Some Senators had been trying to get the NASA authorization bill (S. 2800) passed by unanimous consent, but, as Politico reported on Friday, it hit a snag because of objections to language Sen. Cory Gardner (R‑CO) added during committee markup and now probably won’t be considered until September. One Gardner amendment requires GAO reviews of NASA contracts with “any NASA contractor that benefits from significant financial assistance from China” to determine if they are being “leveraged” by the Chinese government with regard to transfers of intellectual property or technology. The other requires NASA, when awarding contracts or other agreements, to “take into account” the “implications” of any benefit received by the “commercial or non-commercial entity (or any other commercial or non-commercial entity related through ownership, control, or other affiliation to such entity)” through a significant loan or other financial assistance from China. Politico cites an unnamed House staffer who said the House is considering similar language and used Elon Musk’s SpaceX as an example of a company that could be impacted because Musk also owns Tesla which has a manufacturing facility in China. But other aerospace companies do business with China. FYI, the bill also includes language similar to the “Wolf amendment” that is incorporated into NASA’s annual appropriations bills restricting bilateral space cooperation with China, but that does not appear to be controversial.
Apart from whatever does or does not happen in Congress, this coming week is thankfully quieter than the last few.
Space Tech Expo|USA is taking place virtually Monday-Thursday. Each day has a specific theme (note times on the agenda are Pacific Time; add 3 for Eastern). Monday is opening day with a keynote by Virgin Orbit and two fireside chats on topics with titles far too long to restate here, but look interesting.
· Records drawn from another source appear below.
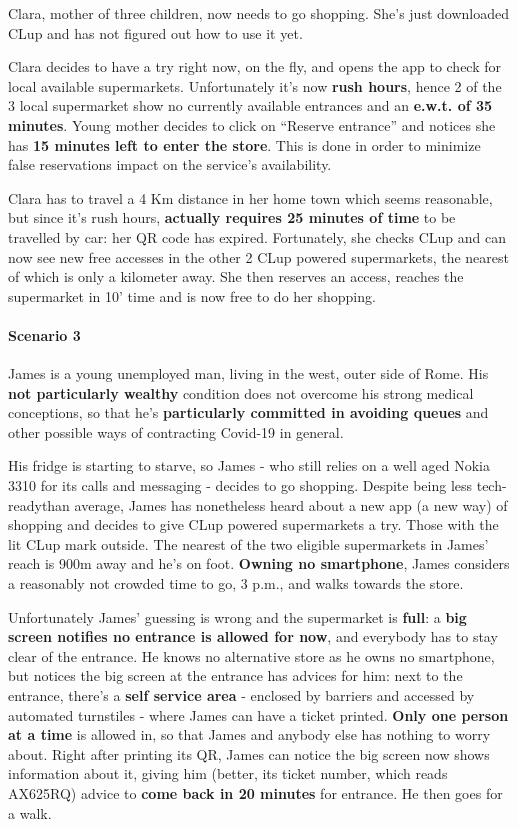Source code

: Clara, mother of three children, now needs to go shopping. She's just downloaded CLup and has not figured out how to use it yet.

Clara decides to have a try right now, on the fly, and opens the app to check for local available supermarkets. 
\newline Unfortunately it's now \textbf{rush hours}, hence 2 of the 3 local supermarket show no currently available entrances and an \textbf{e.w.t. of 35 minutes}. Young mother decides to click on ``Reserve entrance'' and notices she has \textbf{15 minutes left to enter the store}. This is done in order to minimize false reservations impact on the service's availability.

Clara has to travel a 4 Km distance in her home town which seems reasonable, but since it's rush hours, \textbf{actually requires 25 minutes of time} to be travelled by car: her QR code has expired.\newline
Fortunately, she checks CLup and can now see new free accesses in the other 2 CLup powered supermarkets, the nearest of which is only a kilometer away. She then reserves an access, reaches the supermarket in 10' time and is now free to do her shopping.

\paragraph{Scenario 3}
James is a young unemployed man, living in the west, outer side of Rome. His \textbf{not particularly wealthy} condition does not overcome his strong medical conceptions, so that he's \textbf{particularly committed in avoiding queues} and other possible ways of contracting Covid-19 in general.

His fridge is starting to starve, so James - who still relies on a well aged Nokia 3310 for its calls and messaging - decides to go shopping. Despite being \guillemotleft less tech-ready\guillemotright \space than average, James has nonetheless heard about a new app (a new way) of shopping and decides to give CLup powered supermarkets a try. Those with the lit CLup mark outside.
\newline The nearest of the two eligible supermarkets in James' reach is 900m away and he's on foot. \textbf{Owning no smartphone}, James considers a reasonably not crowded time to go, 3 p.m., and walks towards the store. 

Unfortunately James' guessing is wrong and the supermarket is \textbf{full}: a \textbf{big screen notifies no entrance is allowed for now}, and everybody has to stay clear of the entrance. He knows no alternative store as he owns no smartphone, but notices the big screen at the entrance has advices for him: next to the entrance, there's a \textbf{self service area} - enclosed by barriers and accessed by automated turnstiles - where James can have a ticket printed. \textbf{Only one person at a time} is allowed in, so that James and anybody else has nothing to worry about.
\newline Right after printing its QR, James can notice the big screen now shows information about it, giving him (better, its ticket number, which reads AX625RQ) advice to \textbf{come back in 20 minutes} for entrance. He then goes for a walk.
Tuesday is devoted to Smart and Additive Manufacturing, Wednesday is Software & Security, and Thursday is Servicing, Assembly and Manufacturing in LEO and Beyond.
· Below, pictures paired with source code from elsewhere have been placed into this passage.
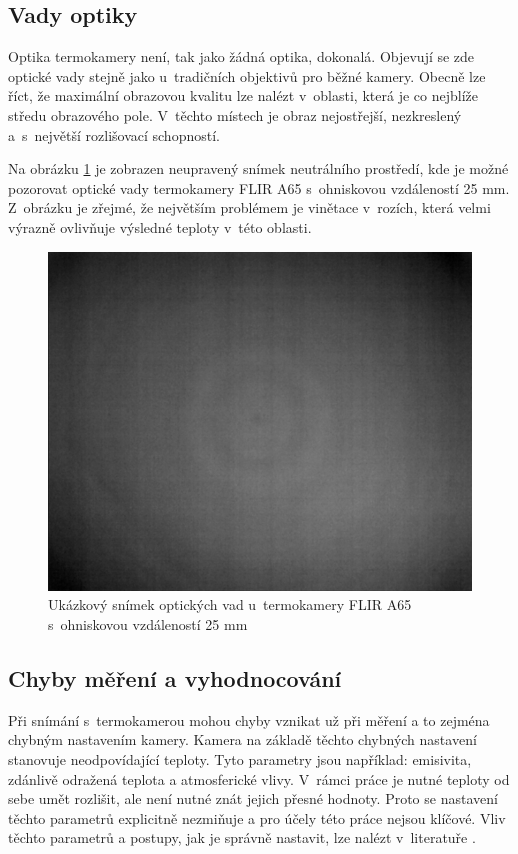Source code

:   	\subsection{Vady optiky}\label{section:lens_deffects}
    Optika termokamery není, tak jako žádná optika, dokonalá. Objevují se zde optické vady stejně jako u~tradičních objektivů pro běžné kamery. Obecně lze říct, že maximální obrazovou kvalitu lze nalézt v~oblasti, která je co nejblíže středu obrazového pole. V~těchto místech je obraz nejostřejší, nezkreslený a~s~největší rozlišovací schopností. 
    
    Na obrázku \ref{fig:camera_2_lens_deffects} je zobrazen neupravený snímek neutrálního prostředí, kde je možné pozorovat optické vady termokamery FLIR A65 s~ohniskovou vzdáleností 25 mm. Z~obrázku je zřejmé, že největším problémem je vinětace v~rozích, která velmi výrazně ovlivňuje výsledné teploty v~této oblasti.
     
    \begin{figure}[h]
      \centering
      \includegraphics[width=1\textwidth]{images/camera_2_lens_deffects.jpg}
      \caption{Ukázkový snímek optických vad u~termokamery  FLIR A65 s~ohniskovou vzdáleností 25 mm}
      \label{fig:camera_2_lens_deffects}
    \end{figure}  

	\subsection{Chyby měření a vyhodnocování}
    Při snímání s~termokamerou mohou chyby vznikat už při měření a to zejména chybným nastavením kamery. Kamera na základě těchto chybných nastavení stanovuje neodpovídající teploty. Tyto parametry jsou například: emisivita, zdánlivě odražená teplota a atmosferické vlivy. V~rámci práce je nutné teploty od sebe umět rozlišit, ale není nutné znát jejich přesné hodnoty. Proto se nastavení těchto parametrů explicitně nezmiňuje a pro účely této práce nejsou klíčové. Vliv těchto parametrů a postupy, jak je správně nastavit, lze nalézt v~literatuře \cite{flirA65Spec,puhl2015bezkontaktni,smrvz2013bezkontaktni,kuvzel2010bezkontaktni}.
On Wednesday afternoon, Astroscale and the Secure World Foundation (SWF) offer a virtual class about on-orbit servicing. Astroscale describes it as a series of 15-minute lectures followed by a Q&A session with the lecturers moderated by Loren Grush of The Verge. Those lecturers are Bhavya Lal from STPI, Ben Reed from NASA, Jeremy Schiel from CONFERS and Orbit Fab, Carissa Christensen from Bryce Space and Technology, Charity Weeden from Astroscale, and Pamela Meredith from KMA Zuckert. They will be joined by Peter Martinez, Executive Director of SWF, and Brian Weeden, who also works for SWF but is participating in his capacity as Executive Director of CONFERS.
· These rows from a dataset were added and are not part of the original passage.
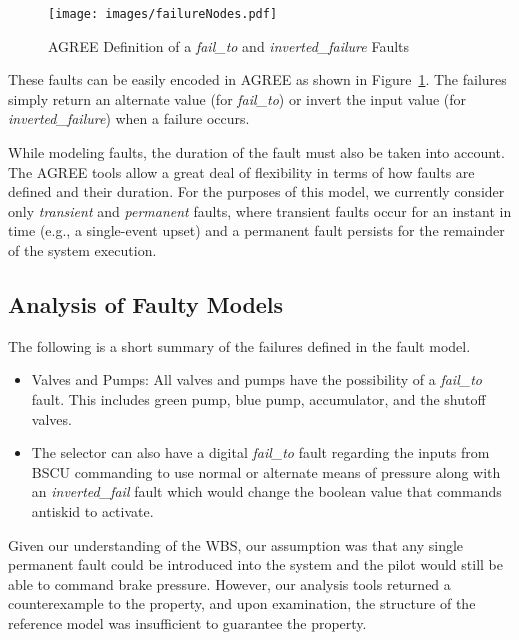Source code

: \begin{figure}[h!]
  \centering
 \texttt{[image: images/failureNodes.pdf]}
  \vspace{-0.1in}
  \caption{AGREE Definition of a \textit{fail\_to} and \textit{inverted\_failure} Faults}
  \label{fig:failureNodes}
\end{figure}

These faults can be easily encoded in AGREE as shown in Figure~\ref{fig:failureNodes}.  The failures simply return an alternate value (for {\em fail\_to}) or invert the input value (for {\em inverted\_failure}) when a failure occurs.


While modeling faults, the duration of the fault must also be taken into account.  The AGREE tools allow a great deal of flexibility in terms of how faults are defined and their duration.  For the purposes of this model, we currently consider only {\em transient} and {\em permanent} faults, where transient faults occur for an instant in time (e.g., a single-event upset) and a permanent fault persists for the remainder of the system execution.


\subsection{Analysis of Faulty Models}
The following is a short summary of the failures defined in the fault model.

\begin{itemize}

\item Valves and Pumps: All valves and pumps have the possibility of a \textit{fail\_to} fault. This includes green pump, blue pump, accumulator, and the shutoff valves.

\item  The selector can also have a digital \textit{fail\_to} fault regarding the inputs from BSCU commanding to use normal or alternate means of pressure along with an \textit{inverted\_fail} fault which would change the boolean value that commands antiskid to activate.

\end{itemize}

Given our understanding of the WBS, our assumption was that any single permanent fault could be introduced into the system and the pilot would still be able to command brake pressure.  However, our analysis tools returned a counterexample to the property, and upon examination, the structure of the reference model was insufficient to guarantee the property.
The Aerospace Corporation has its next Space Policy Show on Thursday. This week’s event is about positioning, navigation and timing (PNT) systems like GPS. “Responsible Use of PNT for National Resilience” features two Aerospace Corp. experts, Tom Powell and Lori Gordon, talking with Jim Platt of the Department of Homeland Security (DHS) about President Trump’s February 2020 Executive Order on that topic. Platt is the Department Lead for PNT, Electromagnetic Pulse and Space Weather at DHS.
The Mitchell Institute has a webinar on Thursday about the need for specialized acquisition offices featuring the heads of the Space Rapid Capabilities Office and the Air Force Rapid Capabilities Office. The live event is by invitation only, but they promise to post a recording the same day.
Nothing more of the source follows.